2016 is going to be a very good year for perfumes that were released in the mainstream sector. The primary factor which I think have made this year better is the desire of the big perfume brands to connect with the younger fragrance buyer. What this has led to is a few interesting takes on existing tropes. One of the more consistent things this has produced are perfumes which take half chances. Willing to let the top notes or the base notes carry some risk but the other half needs to be safe. If the interesting half is engaging enough that might be enough. The latest example of this is Versace pour Homme Dylan Blue.
Versace pour Homme Dylan blue is ostensibly a flanker to Versace pour Homme. While it shares the same perfumer, Alberto Morillas, this is pretty much a very different fragrance. It shares some of the same freshness of the original but that’s pretty much where I would end any comparisons. Dylan Blue is making a play for the player in his 20’s or 30’s.
M. Morillas’ plan to ensnare this perfume wearer is to take that stale aquatic fresh accord and really add some pizazz to it. This is that half of Dylan Blue which really succeeds. M. Morillas combines a whole host of synthetics which bounce off one another in a very engaging fashion. The problem is that ends and what we are left with is a very generic ending which lasts longer than the opening.
Dylan Blue opens on the tried and true citrus of grapefruit buttressed with bergamot. Right away M. Morillas switches things up by adding fig leaves and an aquatic accord. The fig leaves are a really nice touch adding a creamy green quality. This juxtaposes with the aquatics and the citrus. Then M. Morillas just keeps adding in kinetic energy; black pepper, violet leaves, and papyrus all come in and find a dance partner. The papyrus inserts itself with the aquatic accord and the fig leaves. The violet leaves provide a sharpness to the grapefruit. As this all comes together this does feel like an attempt to reach out to a new younger fragrance wearer with the plea “I’m not your father’s cologne.” The unfortunate part is the base is just like your dad’s cologne. A very generic ambrox, musk, and tonka is what is left behind.

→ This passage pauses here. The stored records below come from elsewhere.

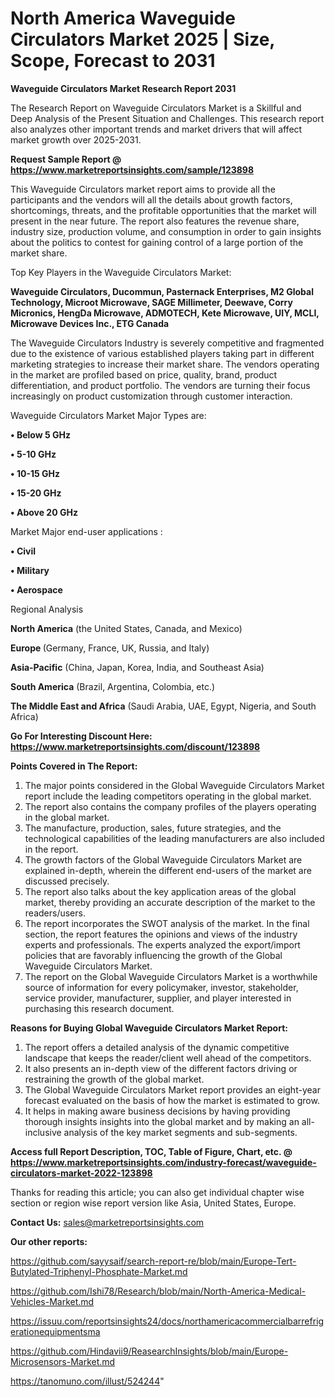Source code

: # North America Waveguide Circulators Market 2025 | Size, Scope, Forecast to 2031

<strong>Waveguide Circulators Market Research Report 2031</strong>

The Research Report on Waveguide Circulators Market is a Skillful and Deep Analysis of the Present Situation and Challenges. This research report also analyzes other important trends and market drivers that will affect market growth over 2025-2031.

<strong>Request Sample Report @ <a href=https://www.marketreportsinsights.com/sample/123898>https://www.marketreportsinsights.com/sample/123898</a></strong>

This Waveguide Circulators market report aims to provide all the participants and the vendors will all the details about growth factors, shortcomings, threats, and the profitable opportunities that the market will present in the near future. The report also features the revenue share, industry size, production volume, and consumption in order to gain insights about the politics to contest for gaining control of a large portion of the market share.

Top Key Players in the Waveguide Circulators Market:

<strong>Waveguide Circulators, Ducommun, Pasternack Enterprises, M2 Global Technology, Microot Microwave, SAGE Millimeter, Deewave, Corry Micronics, HengDa Microwave, ADMOTECH, Kete Microwave, UIY, MCLI, Microwave Devices Inc., ETG Canada</strong>

The Waveguide Circulators Industry is severely competitive and fragmented due to the existence of various established players taking part in different marketing strategies to increase their market share. The vendors operating in the market are profiled based on price, quality, brand, product differentiation, and product portfolio. The vendors are turning their focus increasingly on product customization through customer interaction.

Waveguide Circulators Market Major Types are:

<strong>• Below 5 GHz

• 5-10 GHz

• 10-15 GHz

• 15-20 GHz

• Above 20 GHz</strong>

Market Major end-user applications :

<strong>• Civil

• Military

• Aerospace</strong>

Regional Analysis

</u><strong><b>North America</b></strong> (the United States, Canada, and Mexico)

<strong><b>Europe </b></strong>(Germany, France, UK, Russia, and Italy)

<strong><b>Asia-Pacific</b></strong> (China, Japan, Korea, India, and Southeast Asia)

<strong><b>South America</b></strong> (Brazil, Argentina, Colombia, etc.)

<strong><b>The Middle East and Africa</b></strong> (Saudi Arabia, UAE, Egypt, Nigeria, and South Africa)

<strong>Go For Interesting Discount Here: <a href=https://www.marketreportsinsights.com/discount/123898>https://www.marketreportsinsights.com/discount/123898</a></strong>

<strong>Points Covered in The Report:</strong>
<ol>
  <li>The major points considered in the Global Waveguide Circulators Market report include the leading competitors operating in the global market.</li>
  <li>The report also contains the company profiles of the players operating in the global market.</li>
  <li>The manufacture, production, sales, future strategies, and the technological capabilities of the leading manufacturers are also included in the report.</li>
  <li>The growth factors of the Global Waveguide Circulators Market are explained in-depth, wherein the different end-users of the market are discussed precisely.</li>
  <li>The report also talks about the key application areas of the global market, thereby providing an accurate description of the market to the readers/users.</li>
  <li>The report incorporates the SWOT analysis of the market. In the final section, the report features the opinions and views of the industry experts and professionals. The experts analyzed the export/import policies that are favorably influencing the growth of the Global Waveguide Circulators Market.</li>
  <li>The report on the Global Waveguide Circulators Market is a worthwhile source of information for every policymaker, investor, stakeholder, service provider, manufacturer, supplier, and player interested in purchasing this research document.</li>
</ol>
<strong>Reasons for Buying Global Waveguide Circulators Market Report:</strong>

<ol>
  <li>The report offers a detailed analysis of the dynamic competitive landscape that keeps the reader/client well ahead of the competitors.</li>
  <li>It also presents an in-depth view of the different factors driving or restraining the growth of the global market.</li>
  <li>The Global Waveguide Circulators Market report provides an eight-year forecast evaluated on the basis of how the market is estimated to grow.</li>
  <li>It helps in making aware business decisions by having providing thorough insights insights into the global market and by making an all-inclusive analysis of the key market segments and sub-segments.</li>
</ol>
<strong>Access full Report Description, TOC, Table of Figure, Chart, etc. @ <a href=https://www.marketreportsinsights.com/industry-forecast/waveguide-circulators-market-2022-123898>https://www.marketreportsinsights.com/industry-forecast/waveguide-circulators-market-2022-123898</a></strong>


Thanks for reading this article; you can also get individual chapter wise section or region wise report version like Asia, United States, Europe.

<strong>Contact Us:</strong>
sales@marketreportsinsights.com

<strong>Our other reports:</strong>

<a href=https://github.com/sayysaif/search-report-re/blob/main/Europe-Tert-Butylated-Triphenyl-Phosphate-Market.md>https://github.com/sayysaif/search-report-re/blob/main/Europe-Tert-Butylated-Triphenyl-Phosphate-Market.md</a>

<a href=https://github.com/Ishi78/Research/blob/main/North-America-Medical-Vehicles-Market.md>https://github.com/Ishi78/Research/blob/main/North-America-Medical-Vehicles-Market.md</a>

<a href=https://issuu.com/reportsinsights24/docs/northamericacommercialbarrefrigerationequipmentsma>https://issuu.com/reportsinsights24/docs/northamericacommercialbarrefrigerationequipmentsma</a>

<a href=https://github.com/Hindavii9/ReasearchInsights/blob/main/Europe-Microsensors-Market.md>https://github.com/Hindavii9/ReasearchInsights/blob/main/Europe-Microsensors-Market.md</a>

<a href=https://tanomuno.com/illust/524244>https://tanomuno.com/illust/524244</a>"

Dylan Blue has 10-12 hour longevity and average sillage.
Dylan Blue is half of a very good fragrance. On the second day I wore it I topped it off three times during the day so I could enjoy the early moments again. Even though the title refers to a color of fabric used by fashion designers I was reminded of Bob Dylan’s great song “Tangled up in Blue”. In that song the lyrics tell of a search for love that always begins well but ends with him back in the same place heading down the road. Versace pour Homme Dylan Blue begins well only to end up in the same place but that beginning is worth getting tangled up in Dylan Blue.
Disclosure; This review was based on a sample provided by Versace.